Step 1 :The total number of ways to draw 7 cards from a deck of 52 is given by the combination formula \(C(n, k) = \frac{n!}{k!(n-k)!}\), where n is the total number of items, k is the number of items to choose, and '!' denotes factorial. In this case, n=52 and k=7, which gives us a total of 133784560 outcomes.
Step 2 :The number of ways to draw 4 queens from 4 and 3 kings from 4 is given by the product of two combinations: \(C(4, 4)\) for the queens and \(C(4, 3)\) for the kings. This gives us 4 favorable outcomes.

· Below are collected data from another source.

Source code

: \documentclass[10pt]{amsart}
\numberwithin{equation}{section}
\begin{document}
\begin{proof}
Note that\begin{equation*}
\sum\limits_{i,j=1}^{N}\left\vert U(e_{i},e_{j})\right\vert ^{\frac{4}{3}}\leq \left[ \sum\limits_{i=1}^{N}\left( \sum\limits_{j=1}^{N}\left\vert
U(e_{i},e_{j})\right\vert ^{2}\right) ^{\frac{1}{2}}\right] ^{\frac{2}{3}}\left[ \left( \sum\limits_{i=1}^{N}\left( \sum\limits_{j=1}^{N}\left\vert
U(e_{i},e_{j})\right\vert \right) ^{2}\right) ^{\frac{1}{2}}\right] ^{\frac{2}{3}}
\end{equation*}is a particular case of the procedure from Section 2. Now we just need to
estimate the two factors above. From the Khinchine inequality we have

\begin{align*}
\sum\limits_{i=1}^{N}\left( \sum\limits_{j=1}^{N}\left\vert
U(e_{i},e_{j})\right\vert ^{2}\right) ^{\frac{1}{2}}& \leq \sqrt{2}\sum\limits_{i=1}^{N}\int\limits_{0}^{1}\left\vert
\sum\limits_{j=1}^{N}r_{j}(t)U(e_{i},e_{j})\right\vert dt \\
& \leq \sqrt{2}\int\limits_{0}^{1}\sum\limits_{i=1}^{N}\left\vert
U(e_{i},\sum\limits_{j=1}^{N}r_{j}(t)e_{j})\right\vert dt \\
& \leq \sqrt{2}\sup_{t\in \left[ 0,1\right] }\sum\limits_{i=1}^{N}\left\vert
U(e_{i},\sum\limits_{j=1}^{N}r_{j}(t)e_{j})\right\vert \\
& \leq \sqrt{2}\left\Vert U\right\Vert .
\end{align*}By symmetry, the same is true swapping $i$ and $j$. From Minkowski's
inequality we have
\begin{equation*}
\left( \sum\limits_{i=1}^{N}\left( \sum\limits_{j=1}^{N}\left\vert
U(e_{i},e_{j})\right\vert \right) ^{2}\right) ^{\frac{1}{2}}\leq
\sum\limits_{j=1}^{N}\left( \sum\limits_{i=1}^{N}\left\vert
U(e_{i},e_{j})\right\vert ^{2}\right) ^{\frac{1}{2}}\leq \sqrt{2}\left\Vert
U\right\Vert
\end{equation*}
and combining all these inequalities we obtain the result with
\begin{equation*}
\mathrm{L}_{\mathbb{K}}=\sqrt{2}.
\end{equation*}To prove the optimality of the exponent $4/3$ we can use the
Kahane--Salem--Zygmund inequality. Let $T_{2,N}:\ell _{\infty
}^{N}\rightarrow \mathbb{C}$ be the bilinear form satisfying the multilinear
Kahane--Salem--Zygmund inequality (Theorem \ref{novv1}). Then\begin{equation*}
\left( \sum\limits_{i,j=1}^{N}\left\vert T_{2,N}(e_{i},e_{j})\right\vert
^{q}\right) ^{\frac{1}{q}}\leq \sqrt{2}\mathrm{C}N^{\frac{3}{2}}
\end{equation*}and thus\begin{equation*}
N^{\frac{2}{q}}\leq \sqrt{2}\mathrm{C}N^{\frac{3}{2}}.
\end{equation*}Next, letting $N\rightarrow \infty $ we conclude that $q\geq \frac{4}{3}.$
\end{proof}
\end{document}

Step 3 :The probability of drawing 4 queens and 3 kings is then given by the ratio of the number of favorable outcomes (drawing 4 queens and 3 kings) to the total number of outcomes (drawing any 7 cards). This gives us a probability of 2.989881642545298e-08.
Step 4 :Final Answer: The probability of getting four queens and three kings when dealt 7 cards from a shuffled deck of 52 cards is \(\boxed{2.989881642545298 \times 10^{-8}}\).